Speaking of awards—instead of ribbons, they give out hand towels in the color of your placing. How clever is that?

Lots of good riding and fit looking horses, even after the winter we all had, which was nice. I saw one Intermediaire I horse in a snaffle yesterday (and it looked like a wise choice, as he looked young and green to the level; I think it got a 65 percent). Lots of helmets, too, including several on riders in shadbellies. Several green ribbons pinned to the lapels of riders in top hats, including one on a young stallion, which doesn’t seem to make a lot of sense.
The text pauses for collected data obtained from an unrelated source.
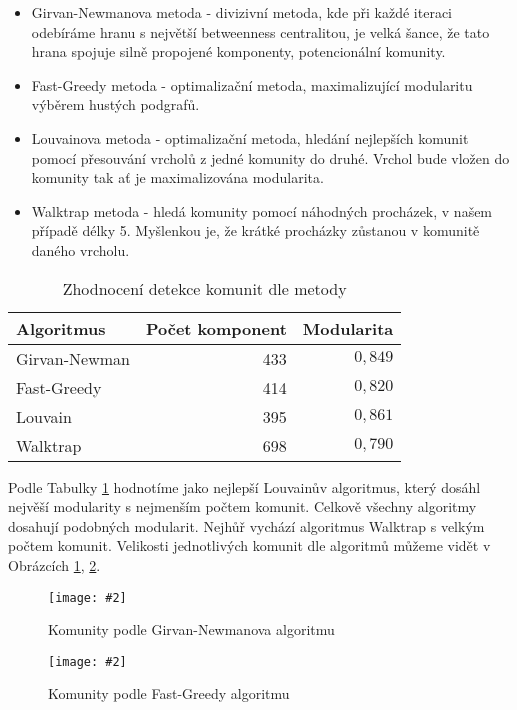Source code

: \documentclass[a4paper,12pt]{article}
\newcommand{\image}[4]{\begin{figure}[h!] \centering \texttt{[image: \#2]} \caption{#4} \label{#3} \end{figure}}
\newcommand{\imageRotated}[4]{\begin{figure}[h!] \centering \texttt{[image: \#2]} \caption{#4} \label{#3} \end{figure}}
\begin{document}
\begin{itemize}
    \item Girvan-Newmanova metoda - divizivní metoda, kde při každé iteraci odebíráme hranu s největší betweenness centralitou, je velká šance, že tato hrana spojuje silně propojené komponenty, potencionální komunity.
    \item Fast-Greedy metoda - optimalizační metoda, maximalizující modularitu výběrem hustých podgrafů.
    \item Louvainova metoda - optimalizační metoda, hledání nejlepších komunit pomocí přesouvání vrcholů z jedné komunity do druhé. Vrchol bude vložen do komunity tak ať je maximalizována modularita.
    \item Walktrap metoda - hledá komunity pomocí náhodných procházek, v našem případě délky 5. Myšlenkou je, že krátké procházky zůstanou v komunitě daného vrcholu.
\end{itemize}

\begin{table}[h!]
    \centering
    \begin{tabular}{l | r | r}
        Algoritmus      & Počet komponent   & Modularita    \\\hline\hline
        Girvan-Newman   & 433               & $0,849$       \\
        Fast-Greedy     & 414               & $0,820$       \\
        Louvain         & 395               & $0,861$       \\
        Walktrap        & 698               & $0,790$       \\
    \end{tabular}
    \caption{Zhodnocení detekce komunit dle metody}
    \label{tab:community}
\end{table}

Podle Tabulky \ref{tab:community} hodnotíme jako nejlepší Louvainův algoritmus, který dosáhl nejvěší modularity s nejmenším počtem komunit. Celkově všechny
algoritmy dosahují podobných modularit. Nejhůř vychází algoritmus Walktrap s velkým počtem komunit. Velikosti jednotlivých komunit dle algoritmů můžeme vidět
v Obrázcích \ref{fig:gnc}, \ref{fig:communityRest}. %

\image{1}{../grafy/girvanNewmanCommunitySize.pdf}{fig:gnc}{Komunity podle Girvan-Newmanova algoritmu}

\imageRotated{1.6}{../grafy/community.pdf}{fig:communityRest}{Komunity podle Fast-Greedy algoritmu}
\end{document}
The footing here is less than ideal for dressage, but the stabling is terrific. Hot water in the wash stalls, lovely restrooms in all the barns, great ventilation. They have round pens scattered around the show for longing, which is great—at most of the facilities we show at, the longing area is a good schlep from the show ring, so by the time you bring your naughty young horse back to the show ring from longing he’s regained all the nutty you just longed out of him.

Speaking of nutty, tomorrow is Fender’s Materiale class, before which I think we might make use of those lovely round pens. Ella will do the I2—I wasn’t totally convinced I was going to ride it, but I want to see what happens a) if I show her two days in a row at this level; will she be totally dead?, and b) if I give her next-to-no warm-up, just walk-trot-canter and a little piaffe/passage before we head over. I need to start thinking about how to prepare her for shows where multiple days of competition count. And Midge will do 4-3, which has a very evil centerline of shoulder-in. If my judge could conveniently sneeze or drop a contact or something while I’m over X, that’d help a lot, I’m sure.